David Curtis Wright, a professor at the University of Calgary, has published an editorial in the Calgary Herald recalling Haleh’s impact as a teacher:

For me, reports of detentions of prominent persons by governments run some danger of becoming routine. But not this one. This time, it’s different — it’s personal and hits home, squarely in the sternum.

I know Haleh Esfandiari. For an hour every weekday during the 1989-1990 academic year, she and Jerome Clinton patiently endeavoured to teach me Farsi (Persian, Iranian) at Princeton…

Haleh means “halo” in Farsi, and she was indeed an angel of a language teacher. I took up Farsi with the purpose of eventually reading 13th-century Persian chronicles of the expansion of the Mongol world empire.

I did not know any other Middle Eastern languages the way most of the other students in our small class did, so I was at a disadvantage with the language’s vocabulary, which includes many loan words from Arabic and also from various Turkic languages…

But Prof. Esfandiari did not pass me by. She neither assumed nor required any previous language work, and she endeavoured with quiet and dignified patience to teach her native tongue…

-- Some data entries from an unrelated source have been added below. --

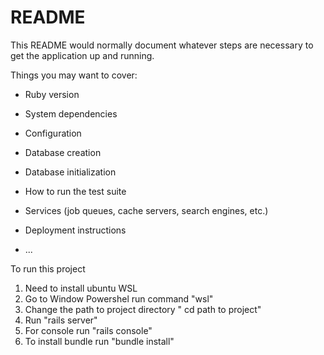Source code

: # README

This README would normally document whatever steps are necessary to get the
application up and running.

Things you may want to cover:

* Ruby version

* System dependencies

* Configuration

* Database creation

* Database initialization

* How to run the test suite

* Services (job queues, cache servers, search engines, etc.)

* Deployment instructions

* ...

To run this project
1. Need to install ubuntu WSL
2. Go to Window Powershel run command  "wsl"
3. Change the path to project directory " cd path to project"
4. Run "rails server"
5. For console run "rails console"
6. To install bundle run "bundle install"
   
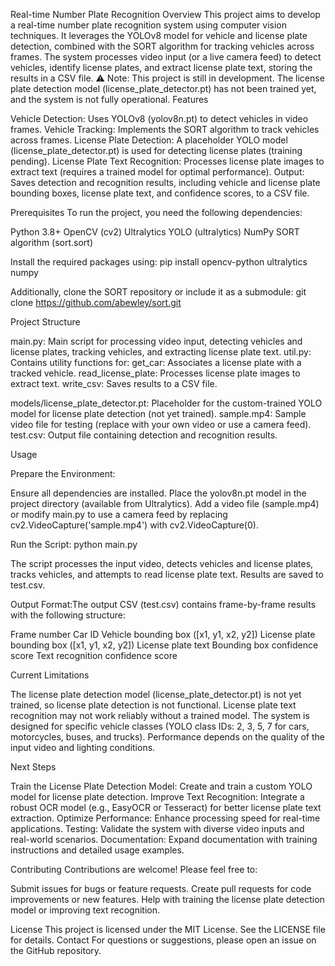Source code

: Real-time Number Plate Recognition
Overview
This project aims to develop a real-time number plate recognition system using computer vision techniques. It leverages the YOLOv8 model for vehicle and license plate detection, combined with the SORT algorithm for tracking vehicles across frames. The system processes video input (or a live camera feed) to detect vehicles, identify license plates, and extract license plate text, storing the results in a CSV file.
⚠️ Note: This project is still in development. The license plate detection model (license_plate_detector.pt) has not been trained yet, and the system is not fully operational.
Features

Vehicle Detection: Uses YOLOv8 (yolov8n.pt) to detect vehicles in video frames.
Vehicle Tracking: Implements the SORT algorithm to track vehicles across frames.
License Plate Detection: A placeholder YOLO model (license_plate_detector.pt) is used for detecting license plates (training pending).
License Plate Text Recognition: Processes license plate images to extract text (requires a trained model for optimal performance).
Output: Saves detection and recognition results, including vehicle and license plate bounding boxes, license plate text, and confidence scores, to a CSV file.

Prerequisites
To run the project, you need the following dependencies:

Python 3.8+
OpenCV (cv2)
Ultralytics YOLO (ultralytics)
NumPy
SORT algorithm (sort.sort)

Install the required packages using:
pip install opencv-python ultralytics numpy

Additionally, clone the SORT repository or include it as a submodule:
git clone https://github.com/abewley/sort.git

Project Structure

main.py: Main script for processing video input, detecting vehicles and license plates, tracking vehicles, and extracting license plate text.
util.py: Contains utility functions for:
get_car: Associates a license plate with a tracked vehicle.
read_license_plate: Processes license plate images to extract text.
write_csv: Saves results to a CSV file.


models/license_plate_detector.pt: Placeholder for the custom-trained YOLO model for license plate detection (not yet trained).
sample.mp4: Sample video file for testing (replace with your own video or use a camera feed).
test.csv: Output file containing detection and recognition results.

Usage

Prepare the Environment:

Ensure all dependencies are installed.
Place the yolov8n.pt model in the project directory (available from Ultralytics).
Add a video file (sample.mp4) or modify main.py to use a camera feed by replacing cv2.VideoCapture('sample.mp4') with cv2.VideoCapture(0).


Run the Script:
python main.py

The script processes the input video, detects vehicles and license plates, tracks vehicles, and attempts to read license plate text. Results are saved to test.csv.

Output Format:The output CSV (test.csv) contains frame-by-frame results with the following structure:

Frame number
Car ID
Vehicle bounding box ([x1, y1, x2, y2])
License plate bounding box ([x1, y1, x2, y2])
License plate text
Bounding box confidence score
Text recognition confidence score



Current Limitations

The license plate detection model (license_plate_detector.pt) is not yet trained, so license plate detection is not functional.
License plate text recognition may not work reliably without a trained model.
The system is designed for specific vehicle classes (YOLO class IDs: 2, 3, 5, 7 for cars, motorcycles, buses, and trucks).
Performance depends on the quality of the input video and lighting conditions.

Next Steps

Train the License Plate Detection Model: Create and train a custom YOLO model for license plate detection.
Improve Text Recognition: Integrate a robust OCR model (e.g., EasyOCR or Tesseract) for better license plate text extraction.
Optimize Performance: Enhance processing speed for real-time applications.
Testing: Validate the system with diverse video inputs and real-world scenarios.
Documentation: Expand documentation with training instructions and detailed usage examples.

Contributing
Contributions are welcome! Please feel free to:

Submit issues for bugs or feature requests.
Create pull requests for code improvements or new features.
Help with training the license plate detection model or improving text recognition.

License
This project is licensed under the MIT License. See the LICENSE file for details.
Contact
For questions or suggestions, please open an issue on the GitHub repository.
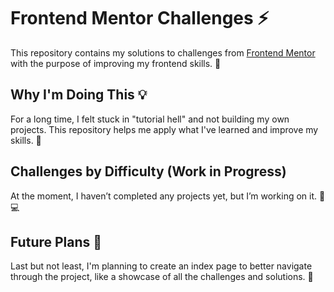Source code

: # Frontend Mentor Challenges ⚡

This repository contains my solutions to challenges from [Frontend Mentor](https://www.frontendmentor.io/) with the purpose of improving my frontend skills. 🎨

## Why I'm Doing This 💡

For a long time, I felt stuck in "tutorial hell" and not building my own projects. This repository helps me apply what I've learned and improve my skills. 💪

## Challenges by Difficulty (Work in Progress)

At the moment, I haven’t completed any projects yet, but I’m working on it. 🔨💻

## Future Plans 🚀

Last but not least, I'm planning to create an index page to better navigate through the project, like a showcase of all the challenges and solutions. 👀
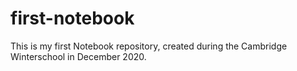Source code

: # first-notebook
This is my first Notebook repository, created during the Cambridge Winterschool in December 2020.
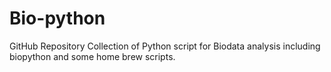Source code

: # Bio-python
GitHub Repository
Collection of Python script for Biodata analysis including biopython and some home brew scripts.
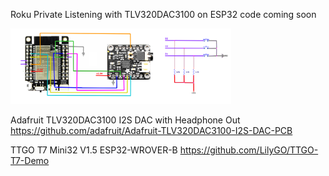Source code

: Roku Private Listening with TLV320DAC3100 on ESP32
code coming soon



[<img src="TLV320DAC3100_ESP32.png" width="70%" height="70%">](TLV320DAC3100_ESP32.png)


Adafruit TLV320DAC3100 I2S DAC with Headphone Out
https://github.com/adafruit/Adafruit-TLV320DAC3100-I2S-DAC-PCB

TTGO T7 Mini32 V1.5 ESP32-WROVER-B
https://github.com/LilyGO/TTGO-T7-Demo
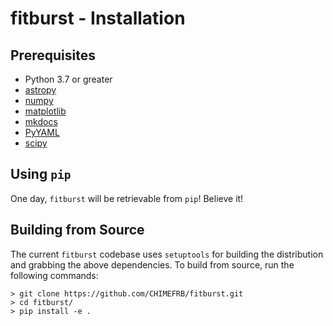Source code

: # fitburst - Installation

## Prerequisites
* Python 3.7 or greater
* [astropy](https://docs.astropy.org/en/stable/install.html)
* [numpy](https://numpy.org/install/)
* [matplotlib](https://matplotlib.org/users/installing.html)
* [mkdocs](https://www.mkdocs.org/#installation)
* [PyYAML](https://pyyaml.org/wiki/PyYAMLDocumentation)
* [scipy](https://www.scipy.org/install.html)

## Using `pip`

One day, `fitburst` will be retrievable from `pip`! Believe it!

## Building from Source

The current `fitburst` codebase uses `setuptools` for building the distribution and grabbing the above dependencies. To build from source, run the following commands:

    > git clone https://github.com/CHIMEFRB/fitburst.git
    > cd fitburst/
    > pip install -e .
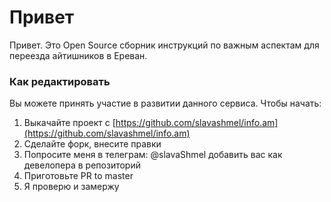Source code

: # Привет

Привет. Это Open Source сборник инструкций по важным аспектам для переезда айтишников в Ереван.



### Как редактировать

Вы можете принять участие в развитии данного сервиса. Чтобы начать:&#x20;

1. Выкачайте проект с [https://github.com/slavashmel/info.am](https://github.com/slavashmel/info.am)
2. Сделайте форк, внесите правки
3. Попросите меня в телеграм: @slavaShmel добавить вас как девелопера в репозиторий
4. Приготовьте PR to master
5. Я проверю и замержу

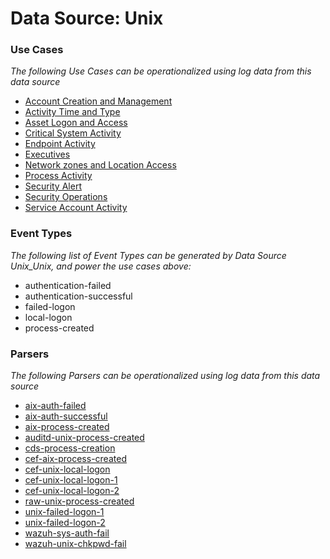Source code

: Data Source: Unix
=================

### Use Cases

_The following Use Cases can be operationalized using log data from this data source_

* [Account Creation and Management](usecase_account_creation_and_management.md)
* [Activity Time  and Type](usecase_activity_time__and_type.md)
* [Asset Logon and Access](usecase_asset_logon_and_access.md)
* [Critical System Activity](usecase_critical_system_activity.md)
* [Endpoint Activity](usecase_endpoint_activity.md)
* [Executives](usecase_executives.md)
* [Network zones and Location Access](usecase_network_zones_and_location_access.md)
* [Process Activity](usecase_process_activity.md)
* [Security Alert](usecase_security_alert.md)
* [Security Operations](usecase_security_operations.md)
* [Service Account Activity](usecase_service_account_activity.md)


### Event Types

_The following list of Event Types can be generated by Data Source Unix_Unix, and power the use cases above:_

- authentication-failed
- authentication-successful
- failed-logon
- local-logon
- process-created


### Parsers

_The following Parsers can be operationalized using log data from this data source_

* [aix-auth-failed](parserContent_aix-auth-failed.md)
* [aix-auth-successful](parserContent_aix-auth-successful.md)
* [aix-process-created](parserContent_aix-process-created.md)
* [auditd-unix-process-created](parserContent_auditd-unix-process-created.md)
* [cds-process-creation](parserContent_cds-process-creation.md)
* [cef-aix-process-created](parserContent_cef-aix-process-created.md)
* [cef-unix-local-logon](parserContent_cef-unix-local-logon.md)
* [cef-unix-local-logon-1](parserContent_cef-unix-local-logon-1.md)
* [cef-unix-local-logon-2](parserContent_cef-unix-local-logon-2.md)
* [raw-unix-process-created](parserContent_raw-unix-process-created.md)
* [unix-failed-logon-1](parserContent_unix-failed-logon-1.md)
* [unix-failed-logon-2](parserContent_unix-failed-logon-2.md)
* [wazuh-sys-auth-fail](parserContent_wazuh-sys-auth-fail.md)
* [wazuh-unix-chkpwd-fail](parserContent_wazuh-unix-chkpwd-fail.md)
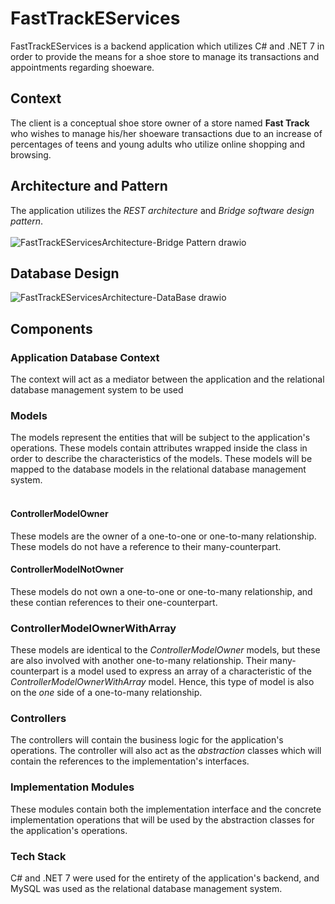 # FastTrackEServices

FastTrackEServices is a backend application which utilizes C# and .NET 7 in order to provide the means for a shoe store to manage its transactions and appointments regarding shoeware. <br>

## Context
The client is a conceptual shoe store owner of a store named **Fast Track** who wishes to manage his/her shoeware transactions due to an increase of percentages of teens and young adults who utilize online shopping and browsing. <br>

## Architecture and Pattern
The application utilizes the _REST architecture_ and _Bridge software design pattern_. <br><br>
![FastTrackEServicesArchitecture-Bridge Pattern drawio](https://github.com/user-attachments/assets/e09bf57f-9fbf-4843-ab15-1151f063f5de)



## Database Design
![FastTrackEServicesArchitecture-DataBase drawio](https://github.com/user-attachments/assets/2731a4c6-6cfb-456a-afec-1cf2b5028d04)

## Components
### Application Database Context
The context will act as a mediator between the application and the relational database management system to be used

### Models
The models represent the entities that will be subject to the application's operations. These models contain attributes wrapped inside the class in order to describe the characteristics of the models. These models will be mapped to the database models in the relational database management system. <br><br>

#### ControllerModelOwner
These models are the owner of a one-to-one or one-to-many relationship. These models do not have a reference to their many-counterpart. <br>

#### ControllerModelNotOwner
These models do not own a one-to-one or one-to-many relationship, and these contian references to their one-counterpart. <br>

### ControllerModelOwnerWithArray
These models are identical to the _ControllerModelOwner_ models, but these are also involved with another one-to-many relationship. Their many-counterpart is a model used to express an array of a characteristic of the _ControllerModelOwnerWithArray_ model. Hence, this type of model is also on the _one_ side of a one-to-many relationship.
  
### Controllers
The controllers will contain the business logic for the application's operations. The controller will also act as the _abstraction_ classes which will contain the references to the implementation's interfaces. <br>

### Implementation Modules
These modules contain both the implementation interface and the concrete implementation operations that will be used by the abstraction classes for the application's operations. <br>

### Tech Stack
C# and .NET 7 were used for the entirety of the application's backend, and MySQL was used as the relational database management system.
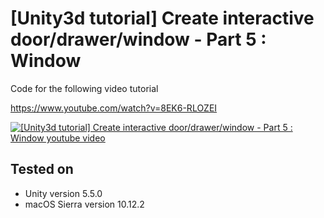 # [Unity3d tutorial] Create interactive door/drawer/window - Part 5 : Window

Code for the following video tutorial

https://www.youtube.com/watch?v=8EK6-RLOZEI

[![[Unity3d tutorial] Create interactive door/drawer/window - Part 5 : Window youtube video](https://img.youtube.com/vi/8EK6-RLOZEI/0.jpg)](https://www.youtube.com/watch?v=8EK6-RLOZEI)

Tested on
---------
* Unity version 5.5.0
* macOS Sierra version 10.12.2

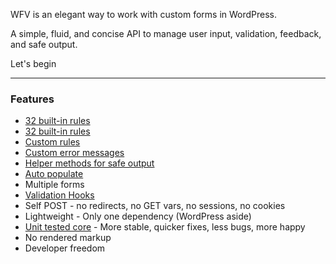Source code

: 
WFV is an elegant way to work with custom forms in WordPress.

A simple, fluid, and concise API to manage user input, validation, feedback, and safe output.

Let's begin

---

### Features
* [32 built-in rules](/guide/rules/#built-in-rules)
* [32 built-in rules](/guide/rules/#built-in-rules)
* [Custom rules](guide/rules/#custom-rules)
* [Custom error messages](/guide/messages/)
* [Helper methods for safe output](/guide/input/)
* [Auto populate](/guide/populate/)
* Multiple forms
* [Validation Hooks](/guide/hooks/)
* Self POST - no redirects, no GET vars, no sessions, no cookies
* Lightweight - Only one dependency (WordPress aside)
* [Unit tested core](https://github.com/macder/wp-form-validation/tree/master/tests) - More stable, quicker fixes, less bugs, more happy
* No rendered markup
* Developer freedom
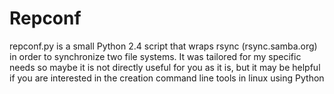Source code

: Repconf
=======

repconf.py is a small Python 2.4 script that wraps rsync (rsync.samba.org) in order to
synchronize two file systems. It was tailored for my specific needs so maybe it is not
directly useful for you as it is, but it may be helpful if you are interested in
the creation command line tools in linux using Python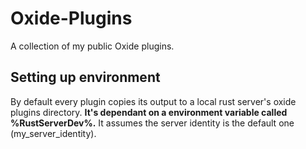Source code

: # Oxide-Plugins
A collection of my public Oxide plugins.

## Setting up environment
By default every plugin copies its output to a local rust server's oxide plugins directory. **It's dependant on a environment variable called %RustServerDev%.** It assumes the server identity is the default one (my_server_identity).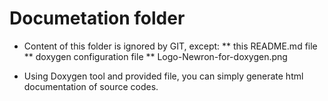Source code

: # Documetation folder

* Content of this folder is ignored by GIT, except:
** this README.md file 
** doxygen configuration file
** Logo-Newron-for-doxygen.png


* Using Doxygen tool and provided file, you can simply generate html documentation of source codes.
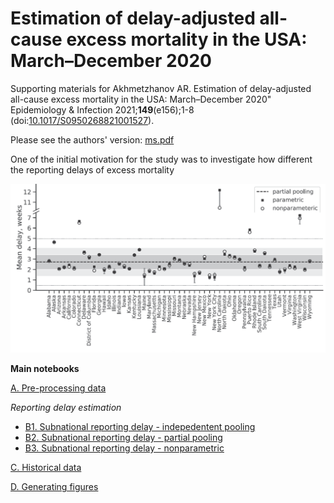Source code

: # Estimation of delay-adjusted all-cause excess mortality in the USA: March–December 2020

Supporting materials for Akhmetzhanov AR. Estimation of delay-adjusted all-cause excess mortality in the USA: March–December 2020" Epidemiology & Infection 2021;**149**(e156);1-8 (doi:[10.1017/S0950268821001527](https://doi.org/10.1017/S0950268821001527)).

Please see the authors' version: [ms.pdf](https://github.com/aakhmetz/Excess-mortality-in-US-2020/blob/main/manuscript/2021%20Akhmetzhanov%20Epidem%20Infect%20-%20Excess%20mortality%20in%20US%2C%202020.pdf)

One of the initial motivation for the study was to investigate how different the reporting delays of excess mortality  

<p align="center">
  <img src="figures/Figure1A.png" title="Reporting delay">
</p>

**Main notebooks**

[A. Pre-processing data](https://nbviewer.jupyter.org/github/aakhmetz/Excess-mortality-in-US-2020/blob/main/scripts/Andrei/A.%20Pre-processing%20data.ipynb)

*Reporting delay estimation*
* [B1. Subnational reporting delay - indepedentent pooling](https://nbviewer.jupyter.org/github/aakhmetz/Excess-mortality-in-US-2020/blob/main/scripts/Andrei/B1.%20Subnational%20reporting%20delay%20-%20indepedentent%20pooling.ipynb)
* [B2. Subnational reporting delay - partial pooling](https://nbviewer.jupyter.org/github/aakhmetz/Excess-mortality-in-US-2020/blob/main/scripts/Andrei/B2.%20Subnational%20reporting%20delay%20-%20partial%20pooling.ipynb)
* [B3. Subnational reporting delay - nonparametric](https://nbviewer.jupyter.org/github/aakhmetz/Excess-mortality-in-US-2020/blob/main/scripts/Andrei/B3.%20Subnational%20reporting%20delay%20-%20nonparametric.ipynb)

[C. Historical data](https://nbviewer.jupyter.org/github/aakhmetz/Excess-mortality-in-US-2020/blob/main/scripts/Andrei/C.%20Historical%20data.ipynb)

[D. Generating figures](https://nbviewer.jupyter.org/github/aakhmetz/Excess-mortality-in-US-2020/blob/main/scripts/Andrei/D.%20Generating%20figures.ipynb)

I well remember her formal and somewhat courtly manner, her pleasant morning greetings, and even the rattle of her keys as every morning she opened the heavy, old-style lockset of the office door on the first floor of Jones Hall…

But now she sits languishing behind a heavy door in the Evin Prison, with no indication that its keys will rattle against it with a pleasant “good morning” heralding her liberation any time soon.